The Body Needs Natural Sugars From Fruit

Matured sugars in flowers are collected by bees and made into honey. Fruit sugars are, in truth, export products produced by plants.

All the sugar the body requires may be obtained from fresh ripe fruits. This is especially so during the summer months. During the winter months when fresh fruits are not so abundant, dried (but unsulphured) fruits are excellent sources of sugar. These should not be cooked. Owing to the absence of water, dried fruits are more concentrated foods then fresh fruits and should not be eaten in the same bulk.

Just as fruits are savored with their matured sugars, so vegetable foods are savored with the immature juices (saps) of the plants. In the plants, as in the fruits, the sugars are combined with vitamins, mineral salts, fiber and other elements of foods.

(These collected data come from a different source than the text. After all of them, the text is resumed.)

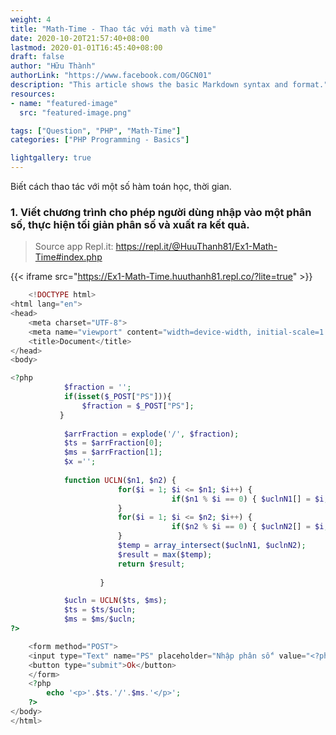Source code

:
 ```yaml
---
weight: 4
title: "Math-Time - Thao tác với math và time"
date: 2020-10-20T21:57:40+08:00
lastmod: 2020-01-01T16:45:40+08:00
draft: false
author: "Hữu Thành"
authorLink: "https://www.facebook.com/OGCN01"
description: "This article shows the basic Markdown syntax and format."
resources:
- name: "featured-image"
  src: "featured-image.png"

tags: ["Question", "PHP", "Math-Time"]
categories: ["PHP Programming - Basics"]

lightgallery: true
---
```


Biết cách thao tác với một số hàm toán học, thời gian.

<!--more-->

### 1. Viết chương trình cho phép người dùng nhập vào một phân số, thực hiện tối giản phân số và xuất ra kết quả.

>Source app Repl.it: https://repl.it/@HuuThanh81/Ex1-Math-Time#index.php

{{< iframe src="https://Ex1-Math-Time.huuthanh81.repl.co/?lite=true" >}}

```php
    <!DOCTYPE html>
<html lang="en">
<head>
    <meta charset="UTF-8">
    <meta name="viewport" content="width=device-width, initial-scale=1.0">
    <title>Document</title>
</head>
<body>

<?php
            $fraction = '';
            if(isset($_POST["PS"])){
                $fraction = $_POST["PS"];
           }
            
            $arrFraction = explode('/', $fraction);
            $ts = $arrFraction[0];
            $ms = $arrFraction[1];
            $x ='';
            
            function UCLN($n1, $n2) {
                        for($i = 1; $i <= $n1; $i++) {
                                    if($n1 % $i == 0) { $uclnN1[] = $i; }
                        }
                        for($i = 1; $i <= $n2; $i++) {
                                    if($n2 % $i == 0) { $uclnN2[] = $i; }
                        }
                        $temp = array_intersect($uclnN1, $uclnN2);
                        $result = max($temp);
                        return $result;
            
                    }

            $ucln = UCLN($ts, $ms);
            $ts = $ts/$ucln;
            $ms = $ms/$ucln;
?>

    <form method="POST">
    <input type="Text" name="PS" placeholder="Nhập phân số" value="<?php echo $fraction;?>">
    <button type="submit">Ok</button>
    </form>
    <?php
        echo '<p>'.$ts.'/'.$ms.'</p>';
    ?>
</body>
</html>
```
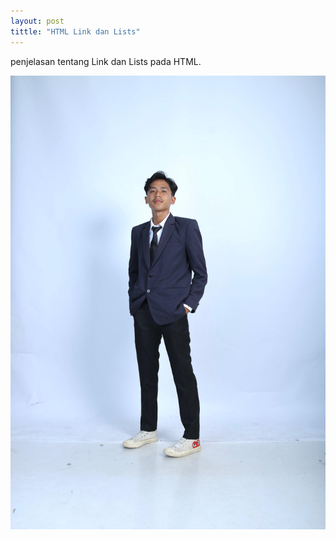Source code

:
 ```yaml
---
layout: post
tittle: "HTML Link dan Lists"
---
```


penjelasan tentang Link dan Lists pada HTML.

![HTML Link dan Lists](/assets/images/gambar-1.png)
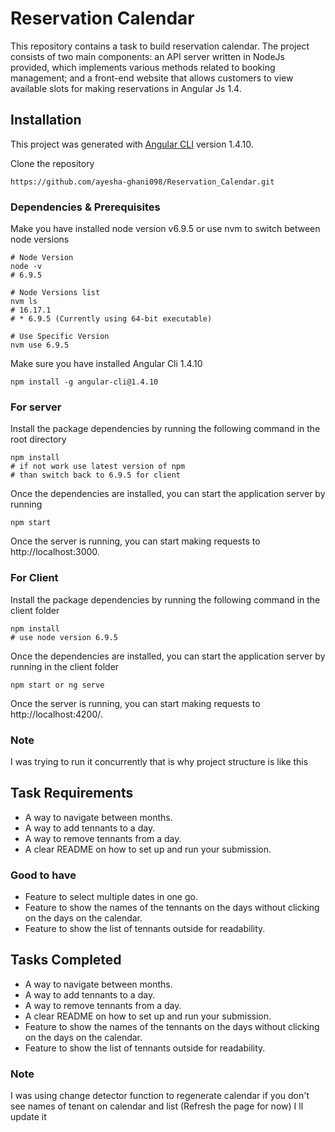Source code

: 
# Reservation Calendar 

This repository contains a task to build reservation calendar. The project consists of two main components: an API server written in NodeJs provided, which implements various methods related to booking management; and a front-end website that allows customers to view available slots for making reservations in Angular Js 1.4.


## Installation

This project was generated with [Angular CLI](https://github.com/angular/angular-cli) version 1.4.10.

Clone the repository

```
https://github.com/ayesha-ghani098/Reservation_Calendar.git
```
### Dependencies & Prerequisites

Make you have installed node version v6.9.5
or use nvm to switch between node versions
``` 
# Node Version 
node -v 
# 6.9.5

# Node Versions list
nvm ls
# 16.17.1
# * 6.9.5 (Currently using 64-bit executable)

# Use Specific Version
nvm use 6.9.5
```

Make sure you have installed Angular Cli 1.4.10
```
npm install -g angular-cli@1.4.10
```
### For server
Install the package dependencies by running the following command in the root directory
```
npm install
# if not work use latest version of npm 
# than switch back to 6.9.5 for client
```
Once the dependencies are installed, you can start the application server by running
```
npm start
```
Once the server is running, you can start making requests to http://localhost:3000.



### For Client
Install the package dependencies by running the following command in the client folder
```
npm install
# use node version 6.9.5
```
Once the dependencies are installed, you can start the application server by running in the client folder
```
npm start or ng serve
```
Once the server is running, you can start making requests to http://localhost:4200/.



### Note

I was trying to run it concurrently that is why project structure is like this  

## Task Requirements
- A way to navigate between months.
- A way to add tennants to a day.
- A way to remove tennants from a day.
- A clear README on how to set up and run your submission.
### Good to have
- Feature to select multiple dates in one go.
- Feature to show the names of the tennants on the days without clicking on the days on the calendar.
- Feature to show the list of tennants outside for readability.


## Tasks Completed
- A way to navigate between months.
- A way to add tennants to a day.
- A way to remove tennants from a day.
- A clear README on how to set up and run your submission.
- Feature to show the names of the tennants on the days without clicking on the days on the calendar.
- Feature to show the list of tennants outside for readability.

 ### Note 
I was using change detector function to regenerate calendar if you don't see names of tenant on calendar  and list (Refresh the page for now)
I ll update it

It is essential to emphasize that sugars constitute but one of the ingredients of plant life and are never put up in their pure state. In fruits and plants they are always combined with and balanced by other ingredients, particularly with salts, vitamins and water. Man, not nature, produces concentrated sugars. Man, not nature, separates the minerals from sugar. Sugars should be eaten as nature provides them.

Commercial syrups and molasses are concentrated saps. Besides being concentrated, usually by the use of heat in evaporating the water, they are commonly deprived of their minerals and vitamins, often have preservatives, artificial colors and flavors added and are often bleached with sulphur dioxide, with which they become saturated.

Commercial sugars–maple, cane, beet, milk–are crystallized saps. They too, are unbalanced, commonly bleached, and thoroughly unfitted for use. So concentrated are these syrups and sugars, so denatured and so prone to speedy fermentation in the digestive tract, that it is best not to employ them at all. If they are used they should be used very sparingly. The same rule should apply to honey. This food of the bee contains all the other nutritive elements in very minute quantities, being largely water and sugar with flavors from the flowers. If it is eaten, it should be taken sparingly.